[Data for processing]

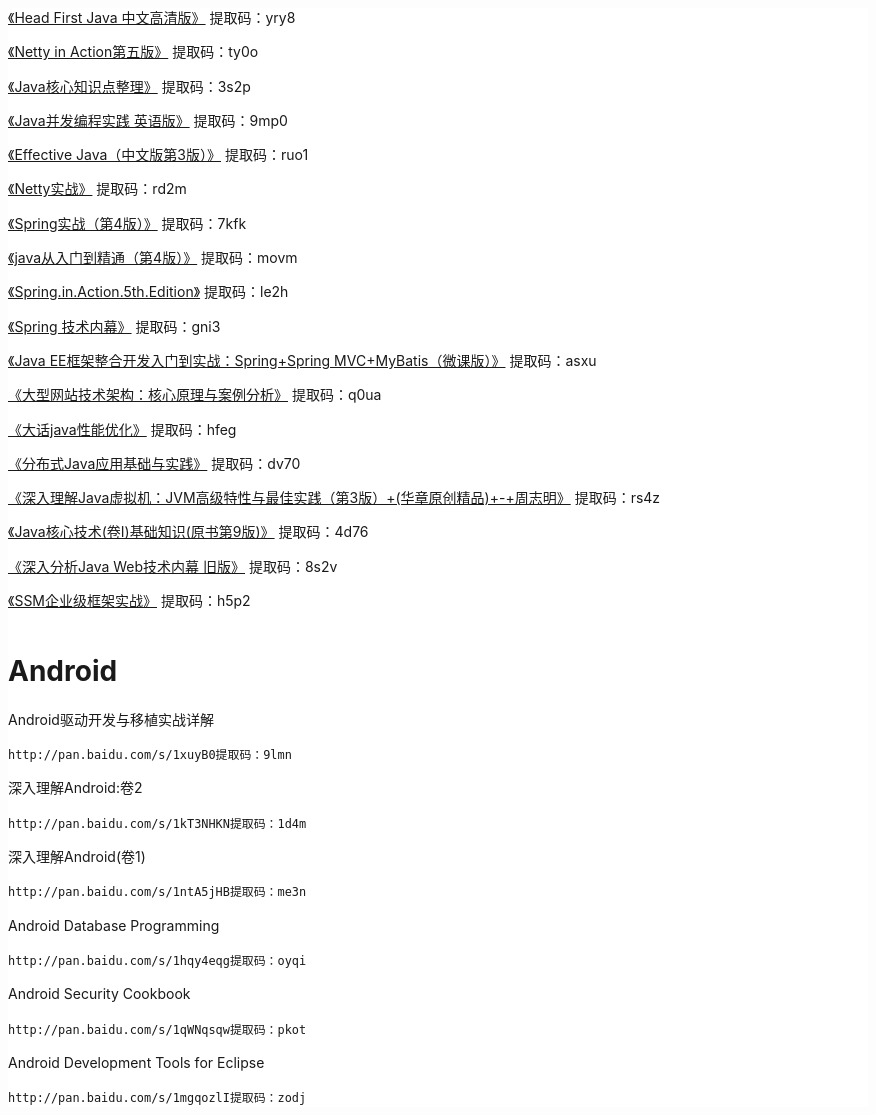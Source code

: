 [《Head First Java 中文高清版》](https://pan.baidu.com/s/19oFYnyPcNLTXH-ZrJVFlHw )  提取码：yry8 

[《Netty in Action第五版》](https://pan.baidu.com/s/1y2tbY28qTq3NF5cY3ZaiXQ)   提取码：ty0o 

[《Java核心知识点整理》](https://pan.baidu.com/s/1XkMVhq7gUBdXWogNENT9LQ )  提取码：3s2p 

[《Java并发编程实践 英语版》](https://pan.baidu.com/s/10IcIPmx20GiYewVqx2uq3g)  提取码：9mp0 

[《Effective Java（中文版第3版）》](https://pan.baidu.com/s/1-ufGk6AAMQ_Y1xWDZmryFw )  提取码：ruo1 

[《Netty实战》](https://pan.baidu.com/s/1a6Fb7x1CX9ol2pRaAScfcA)    提取码：rd2m 

[《Spring实战（第4版）》](https://pan.baidu.com/s/1dtUTpLrnmz7G18ALF-pn2Q)   提取码：7kfk 

[《java从入门到精通（第4版）》](https://pan.baidu.com/s/1VXIU5ZhhgM9yZbCTc-_53g )  提取码：movm 

[《Spring.in.Action.5th.Edition》](https://pan.baidu.com/s/1LLMYTl4O-6VYE-pAXc_DjA )   提取码：le2h 

[《Spring 技术内幕》](https://pan.baidu.com/s/1BIvCo6DIeO1L4krcfmc7gg )  提取码：gni3 

[《Java EE框架整合开发入门到实战：Spring+Spring MVC+MyBatis（微课版）》](https://pan.baidu.com/s/1WDYTZblZYcprboy99jWTcg )  提取码：asxu 

[《大型网站技术架构：核心原理与案例分析》](https://pan.baidu.com/s/1rg4wy2MLFJ2QLFJ0ZUk3Tw )  提取码：q0ua 

[《大话java性能优化》](https://pan.baidu.com/s/1Th4KRYD7Zd4-k80is_p0Ow)  提取码：hfeg 

[《分布式Java应用基础与实践》](https://pan.baidu.com/s/13pE0UvCDRdsBRvryzhyDxQ )   提取码：dv70 

[《深入理解Java虚拟机：JVM高级特性与最佳实践（第3版）+(华章原创精品)+-+周志明》](https://pan.baidu.com/s/1nVSkeYvTW5BRF0VjV4SOOA)  提取码：rs4z 

[《Java核心技术(卷I)基础知识(原书第9版)》](https://pan.baidu.com/s/1APT2jNg_z_oT-9-Yuunfuw )   提取码：4d76 

[《深入分析Java Web技术内幕 旧版》](https://pan.baidu.com/s/1SSs5GwTMFX-Oxo3_mijLyg )  提取码：8s2v 

[《SSM企业级框架实战》](https://pan.baidu.com/s/1BQNBTyb7xvsp5xDl9X0wbg)   提取码：h5p2 

# Android

Android驱动开发与移植实战详解   

    http://pan.baidu.com/s/1xuyB0提取码：9lmn

深入理解Android:卷2   

    http://pan.baidu.com/s/1kT3NHKN提取码：1d4m

深入理解Android(卷1)   

    http://pan.baidu.com/s/1ntA5jHB提取码：me3n

Android Database Programming   

    http://pan.baidu.com/s/1hqy4eqg提取码：oyqi

Android Security Cookbook   

    http://pan.baidu.com/s/1qWNqsqw提取码：pkot

Android Development Tools for Eclipse   

    http://pan.baidu.com/s/1mgqozlI提取码：zodj
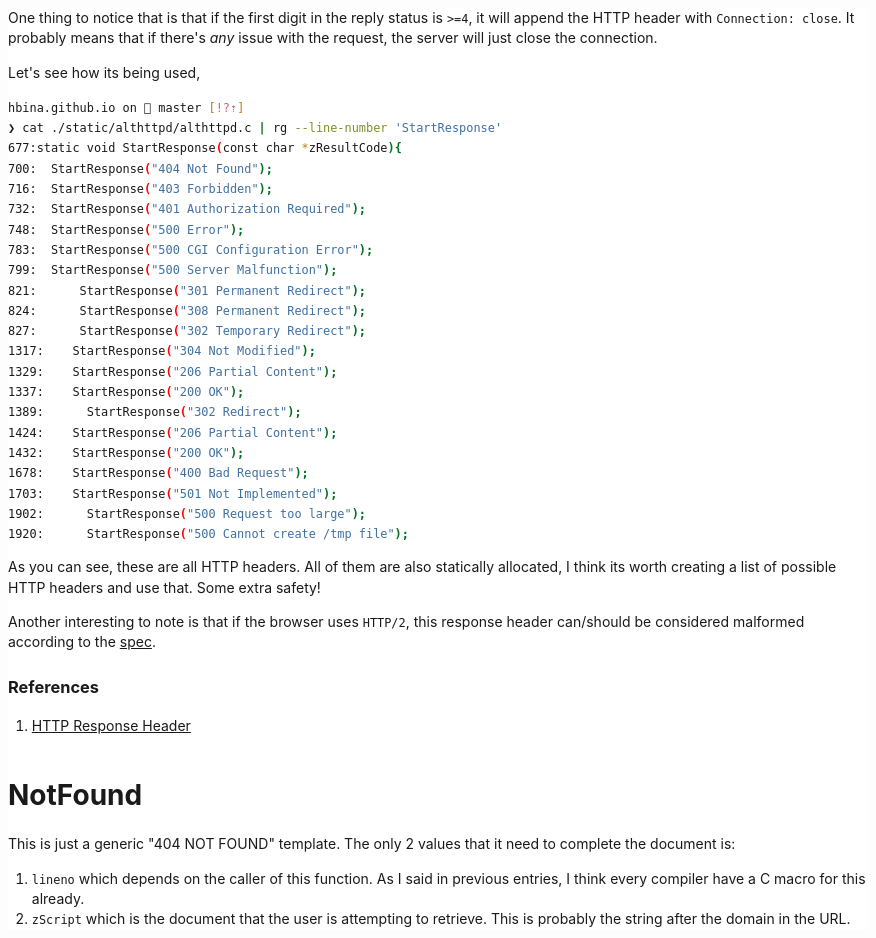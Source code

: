 One thing to notice that is that if the first digit in the reply status is `>=4`, it will append the HTTP header with `Connection: close`. It probably means that if there's _any_ issue with the request, the server will just close the connection.

Let's see how its being used,

```bash
hbina.github.io on  master [!?⇡]
❯ cat ./static/althttpd/althttpd.c | rg --line-number 'StartResponse'
677:static void StartResponse(const char *zResultCode){
700:  StartResponse("404 Not Found");
716:  StartResponse("403 Forbidden");
732:  StartResponse("401 Authorization Required");
748:  StartResponse("500 Error");
783:  StartResponse("500 CGI Configuration Error");
799:  StartResponse("500 Server Malfunction");
821:      StartResponse("301 Permanent Redirect");
824:      StartResponse("308 Permanent Redirect");
827:      StartResponse("302 Temporary Redirect");
1317:    StartResponse("304 Not Modified");
1329:    StartResponse("206 Partial Content");
1337:    StartResponse("200 OK");
1389:      StartResponse("302 Redirect");
1424:    StartResponse("206 Partial Content");
1432:    StartResponse("200 OK");
1678:    StartResponse("400 Bad Request");
1703:    StartResponse("501 Not Implemented");
1902:      StartResponse("500 Request too large");
1920:      StartResponse("500 Cannot create /tmp file");
```

As you can see, these are all HTTP headers.
All of them are also statically allocated, I think its worth creating a list of possible HTTP headers and use that.
Some extra safety!

Another interesting to note is that if the browser uses `HTTP/2`, this response header can/should be considered malformed according to the [spec](https://datatracker.ietf.org/doc/html/rfc7540#section-8.1.2.2).

### References

1. [HTTP Response Header](https://developer.mozilla.org/en-US/docs/Web/HTTP/Messages#http_responses)

# NotFound

This is just a generic "404 NOT FOUND" template.
The only 2 values that it need to complete the document is:

1. `lineno` which depends on the caller of this function.
   As I said in previous entries, I think every compiler have a C macro for this already.
2. `zScript` which is the document that the user is attempting to retrieve.
   This is probably the string after the domain in the URL.

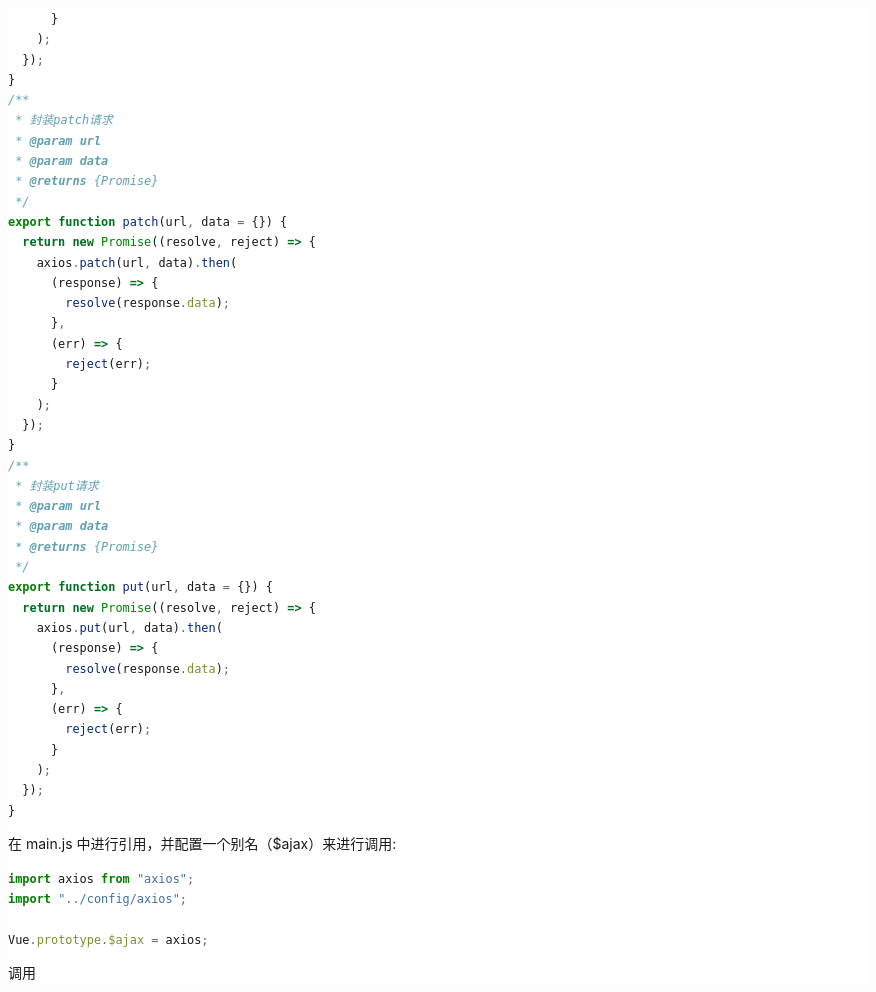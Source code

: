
 ```js
      }
    );
  });
}
/**
 * 封装patch请求
 * @param url
 * @param data
 * @returns {Promise}
 */
export function patch(url, data = {}) {
  return new Promise((resolve, reject) => {
    axios.patch(url, data).then(
      (response) => {
        resolve(response.data);
      },
      (err) => {
        reject(err);
      }
    );
  });
}
/**
 * 封装put请求
 * @param url
 * @param data
 * @returns {Promise}
 */
export function put(url, data = {}) {
  return new Promise((resolve, reject) => {
    axios.put(url, data).then(
      (response) => {
        resolve(response.data);
      },
      (err) => {
        reject(err);
      }
    );
  });
}
```

在 main.js 中进行引用，并配置一个别名（\$ajax）来进行调用:

```js
import axios from "axios";
import "../config/axios";

Vue.prototype.$ajax = axios;
```

调用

[Task details]
Scan the material above for the string "think", returning each line that contains it.

[Completed exercise]
All of them are also statically allocated, I think its worth creating a list of possible HTTP headers and use that.
   As I said in previous entries, I think every compiler have a C macro for this already.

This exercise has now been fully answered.